The
confirmation of Martian water ice by the Phoenix Mars Lander may hint at the
planet's potential for supporting life or at least human life.
NASA
scientists have quietly
developed technologies such as microwave beams for future explorers to
extract water from the moon or Mars, even as the Phoenix team focuses on
finding out more about the Martian climate and history of water.
"If
there is an outpost, there's a need for water, and we don't want to bring water
from Earth," said Edwin Ethridge, a materials scientist at NASA's Marshall
Space Flight Center in Huntsville, Ala.
Water
could provide more than just an extraterrestrial drink: the right equipment
could break down water for oxygen and even fuel for a human mission. That could
lighten the load and cost of any future mission heading for the moon or Mars.
Mining
with microwaves
Ethridge
spends most of his time working
on the Ares rockets slated to return NASA astronauts to the moon. So
perhaps it's no surprise that he devotes his spare moments to tinkering with a
device that can beam microwaves down to help extract underground water ice.
"One
of the chief advantages of microwaves is that it will penetrate the soil, and
so would greatly minimize if not eliminate requirement to dig," Ethridge
told SPACE.com.
Eliminating
the need to dig would also reduce the chance for dust to
cause problems with astronauts and their equipment. Microwaves could also
work better on the moon given its near-vacuum environment and super-insulating
lunar dust.
Ethridge
worked with colleague Bill Kaukler, also at NASA Marshall and a materials scientist at the
University of Alabama in Huntsville, to run demonstration tests on simulated
lunar permafrost. They found that they could remove 98 percent of water ice
through sublimation, or converting the frozen water directly into a gas, and
could also capture 99 percent of the extracted water.
Shaken,
not stirred
Recent
missions have shown that any water found on the moon or Mars will likely remain
locked away in ice, whether on the surface or underground. Adjusting the
frequency of microwaves can allow them to penetrate deeper to reach any such
frozen reservoirs.
The
use of water-mining technology during the planned moon missions could serve as
a "test bed for Mars and any other extraterrestrial body that has
water," Ethridge noted.
No
one has uncovered solid evidence of water ice on the moon yet, but lunar
orbiters have detected concentrations of hydrogen at the poles that strongly
suggest the presence of untapped ice. A study earlier this year also confirmed
the presence
of water inside ancient moon samples brought back by Apollo astronauts.
"At
the poles, there are craters that have been permanently shadowed for billions
of years," Ethridge said. Many lunar scientists suspect that water ice
survives in those permanently shadowed regions away from sunlight.
No
one has to wonder that about Mars, where the Phoenix Mars Lander directly
detected water ice after scraping away at the polar surface.
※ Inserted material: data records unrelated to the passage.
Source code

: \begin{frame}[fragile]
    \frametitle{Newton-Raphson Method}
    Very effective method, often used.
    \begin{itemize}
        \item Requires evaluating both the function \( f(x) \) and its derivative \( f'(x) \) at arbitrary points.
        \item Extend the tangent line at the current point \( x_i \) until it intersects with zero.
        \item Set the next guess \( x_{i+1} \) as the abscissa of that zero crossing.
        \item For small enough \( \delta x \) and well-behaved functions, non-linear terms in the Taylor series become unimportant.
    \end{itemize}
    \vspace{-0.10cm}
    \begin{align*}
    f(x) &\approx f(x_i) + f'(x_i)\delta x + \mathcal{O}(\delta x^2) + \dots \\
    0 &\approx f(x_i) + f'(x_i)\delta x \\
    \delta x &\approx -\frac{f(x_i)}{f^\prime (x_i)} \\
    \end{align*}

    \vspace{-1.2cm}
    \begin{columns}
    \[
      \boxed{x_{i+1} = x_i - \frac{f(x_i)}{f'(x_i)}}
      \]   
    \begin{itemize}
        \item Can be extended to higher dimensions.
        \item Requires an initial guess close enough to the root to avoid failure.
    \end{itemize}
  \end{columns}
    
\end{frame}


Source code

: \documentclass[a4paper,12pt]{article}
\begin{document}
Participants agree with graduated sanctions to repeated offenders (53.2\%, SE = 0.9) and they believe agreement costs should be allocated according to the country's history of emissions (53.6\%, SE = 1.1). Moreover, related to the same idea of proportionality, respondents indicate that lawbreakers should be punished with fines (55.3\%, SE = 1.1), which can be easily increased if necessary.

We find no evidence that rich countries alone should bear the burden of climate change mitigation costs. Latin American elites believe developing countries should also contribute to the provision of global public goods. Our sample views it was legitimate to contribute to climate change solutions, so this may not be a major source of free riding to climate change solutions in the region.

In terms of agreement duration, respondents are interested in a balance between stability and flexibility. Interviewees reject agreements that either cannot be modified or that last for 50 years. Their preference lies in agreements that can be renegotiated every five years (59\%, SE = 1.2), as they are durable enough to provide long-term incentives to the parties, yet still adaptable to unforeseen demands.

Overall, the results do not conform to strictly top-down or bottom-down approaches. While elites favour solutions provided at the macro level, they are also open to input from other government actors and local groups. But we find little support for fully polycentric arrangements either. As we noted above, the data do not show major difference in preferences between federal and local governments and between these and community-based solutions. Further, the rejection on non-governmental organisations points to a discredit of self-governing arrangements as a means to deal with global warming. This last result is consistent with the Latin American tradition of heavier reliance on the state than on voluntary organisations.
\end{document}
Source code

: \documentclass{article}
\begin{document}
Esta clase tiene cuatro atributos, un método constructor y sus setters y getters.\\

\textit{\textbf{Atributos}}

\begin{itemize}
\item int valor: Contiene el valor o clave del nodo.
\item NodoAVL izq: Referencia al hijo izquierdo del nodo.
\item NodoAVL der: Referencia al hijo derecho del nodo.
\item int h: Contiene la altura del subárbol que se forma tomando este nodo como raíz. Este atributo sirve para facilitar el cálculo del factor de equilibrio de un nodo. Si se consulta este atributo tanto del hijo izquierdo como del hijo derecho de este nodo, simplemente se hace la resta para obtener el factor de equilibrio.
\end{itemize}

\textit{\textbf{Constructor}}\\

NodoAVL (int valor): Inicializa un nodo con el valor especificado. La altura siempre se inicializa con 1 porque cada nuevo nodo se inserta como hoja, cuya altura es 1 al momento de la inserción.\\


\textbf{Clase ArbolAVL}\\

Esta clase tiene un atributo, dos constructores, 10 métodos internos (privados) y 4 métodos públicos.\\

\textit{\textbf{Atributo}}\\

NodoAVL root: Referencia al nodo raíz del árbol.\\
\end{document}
Mars orbiters
have also detected concentrations of hydrogen on the red planet, all the way
from the poles to near the equator.
"It
absolutely amazed me about Mars that they just had to scratch the surface and
found water ice that is stable," Ethridge said.
Drink
your (Mars) milkshake?
There
could be an ocean of frozen water under Phoenix, but tapping it would still
require energy resources that a Mars mission might not have.
"As
far as humans go, if you want to form a colony on Mars or establish a station,
you'd want to dig a well and pump liquid up from the surface," said Peter
Smith, the principal investigator leading the Phoenix Mars Lander mission at
the University of Arizona in Tucson.
Liquid
water would much more easily enable any human mission, but remains an elusive
and perhaps unlikely find. Phoenix still needs to run further tests on its
water ice sample.
"We're
trying to figure out its past," Smith noted. "Our job is to figure
out if this ice has melted and gone through a liquid phase."
Squeezing
out the drops
Meanwhile,
Ethridge continues to plow ahead with his study to make the microwave
extraction process more efficient. He and Kaukler hope to shrink the energy
requirements for their current 1 kilowatt system.
"One
of the early landers on the moon probably won't have that power," Ethridge
pointed out. "We're working on a smaller power type demonstration."
Most
scientists agree that the current Martian climate remains too cold for water to
exist in liquid form. Still, some hold out the chance for flowing water
somewhere underground, perhaps in the form of hot springs.
"I
think that's the big discovery yet to be made that's going to enable humans to
go to Mars and sink a well," Smith said.